Mini architectural overview
We have a central system which we call the Collective Management Authority (CMA), which stores its data in the Neo4j graph database. Every system we manage has an agent on it which we call a nanoprobe. Nanoprobes are policy free. The only thing they do on their own is announce when they start and when they stop. Everything else they do is because the CMA has told them to do something. In this architecture, there is one central CMA for everything, and there is a nanoprobe process (agent) on every machine in the data center – including on the machine the CMA is running on. For this simple demo, we have one nanoprobe which happens to be running on the same machine as the CMA.
The Demo
The key things to note about this demo are:
- We wipe out the database when we start
- Nothing was given any configuration information, everything was discovered – including where the CMA is running.
There is a detailed explanation all the things that happened after the demo.
To watch the demo from the beginning, press fast or slow at the bottom of the screen below
What Happened In The Demo
Since a lot of things happened, and they can go by pretty fast, here’s what happened in the demo:
- I manually start the CMA – and tell it to completely wipe out the database before starting (I give it no configuration).
- I manually start the nanoprobe – without giving it any configuration at all.
- The nanoprobe discovers the CMA (central system) and registers itself (it does not a priori know where it is).
- CMA sends the nanoprobe configuration information and discovery operations for a variety of things including clients and services running on the system
- The nanoprobe performs discovery requests and returns results to the CMA
- The CMA sends out discovery requests to get checksums of network-facing binaries, libraries, and JARs discovered above (this is to check for tampering)
- The CMA sends out monitoring requests for all the services discovered above
- The nanoprobe starts monitoring and sends success messages back to the CMA
- The nanoprobe finishes checksums and sends those results back to the CMA
- I manually stop a service
- The nanoprobe monitoring discovers the service is not running and sends a message to the CMA
- The CMA gets the message and sends notification to screen and observers
- I manually start the same service
- The nanoprobe monitoring discovers the service is now working again and sends a message to the CMA
- The CMA gets the message and sends notification to screen and observers
- I manually stop the nanoprobe – simulating a normal system shutdown
- The nanoprobe sends a “I’m shutting down” message to the CMA
- The CMA reports system was gracefully shut down and updates the database accordingly
Questions for Readers
- What was your reaction to the demo?
- What else would you like to see demonstrated?

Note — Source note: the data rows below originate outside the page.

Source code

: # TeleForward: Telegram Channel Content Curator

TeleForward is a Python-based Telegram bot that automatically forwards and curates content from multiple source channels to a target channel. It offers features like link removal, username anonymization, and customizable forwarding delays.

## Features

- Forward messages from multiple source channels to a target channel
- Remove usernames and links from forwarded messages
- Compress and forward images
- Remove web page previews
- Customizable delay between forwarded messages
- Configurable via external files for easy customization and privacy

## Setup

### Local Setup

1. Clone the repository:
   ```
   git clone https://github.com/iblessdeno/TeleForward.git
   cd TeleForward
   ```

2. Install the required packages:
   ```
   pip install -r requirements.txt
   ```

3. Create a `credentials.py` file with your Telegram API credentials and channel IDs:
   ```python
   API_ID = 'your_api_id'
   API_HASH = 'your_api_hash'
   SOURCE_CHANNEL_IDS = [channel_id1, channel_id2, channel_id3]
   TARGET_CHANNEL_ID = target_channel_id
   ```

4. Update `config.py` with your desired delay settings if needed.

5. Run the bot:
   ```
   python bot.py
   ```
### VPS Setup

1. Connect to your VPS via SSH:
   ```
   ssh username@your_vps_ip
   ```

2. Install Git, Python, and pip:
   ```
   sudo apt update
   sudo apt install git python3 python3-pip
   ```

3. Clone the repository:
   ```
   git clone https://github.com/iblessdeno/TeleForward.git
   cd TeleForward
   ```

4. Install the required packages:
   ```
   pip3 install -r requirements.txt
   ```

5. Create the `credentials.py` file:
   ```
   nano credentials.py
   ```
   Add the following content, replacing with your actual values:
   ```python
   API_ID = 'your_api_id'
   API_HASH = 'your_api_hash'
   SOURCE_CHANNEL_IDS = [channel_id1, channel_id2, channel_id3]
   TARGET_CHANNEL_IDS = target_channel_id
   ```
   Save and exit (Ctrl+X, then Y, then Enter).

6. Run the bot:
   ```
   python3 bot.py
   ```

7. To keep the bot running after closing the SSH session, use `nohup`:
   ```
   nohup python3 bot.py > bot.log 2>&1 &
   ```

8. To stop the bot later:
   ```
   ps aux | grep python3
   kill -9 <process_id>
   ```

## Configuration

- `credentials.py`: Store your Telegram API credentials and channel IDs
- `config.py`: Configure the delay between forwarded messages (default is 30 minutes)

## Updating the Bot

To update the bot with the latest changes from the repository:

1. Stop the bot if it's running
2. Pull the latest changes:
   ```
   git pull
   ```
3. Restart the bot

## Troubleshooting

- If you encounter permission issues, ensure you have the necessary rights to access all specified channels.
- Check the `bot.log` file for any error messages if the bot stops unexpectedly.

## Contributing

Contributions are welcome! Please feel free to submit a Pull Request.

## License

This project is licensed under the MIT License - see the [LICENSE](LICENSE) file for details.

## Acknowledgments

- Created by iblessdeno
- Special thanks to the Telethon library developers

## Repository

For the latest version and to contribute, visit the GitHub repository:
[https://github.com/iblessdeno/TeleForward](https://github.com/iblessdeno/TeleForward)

I got this question on Facebook. Seemed good to reproduce it here:
Avi Alkalay
But now a question related to the demo: if CMA runs on another computer, how messages appeared after you shutdown the nanoprobes ?
Alan Robertson
The message you saw came from the CMA. When a nanoprobe gets a SIGTERM it sends a reliable message to the CMA announcing it is shutting down. If the CMA has gone away, it will wait up to 30 seconds before giving up and shutting down anyway. Otherwise, the normal behavior is for the CMA to get the message and ACK it right away – like happened in the demo. Retransmission interval for un-acked packets is 2 seconds if I recall correctly. In a normal data center with 3 more more systems, if it is killed with -9 or the system crashes, then its neighbors will report it dead. So the nice thing is that we can distinguish an untimely death from a deliberate shutdown.
Apparently Avi didn’t get my message about posting his questions here, so I’ll post and answer his followup question here 😉
Avi wrote: “So the shutdown message came from the CMA acknowledging to the nanoprobe his shutdown and the nanoprobe wrote it on the term right before it was finalizing its shutdown process. Or in this case the CMA was running in the same machine ?”
My reply:
The message on the terminal was from the CMA, not the nanoprobe. The nanoprobe sent a reliable network message to the CMA and the *CMA* wrote that message on the screen. For convenience in the demo, I ran the nanoprobe on the same machine, but it would make no difference if it was running on a different machine – except I would have had to ssh there to start it. Thanks for asking!
Hi! Very interesting project!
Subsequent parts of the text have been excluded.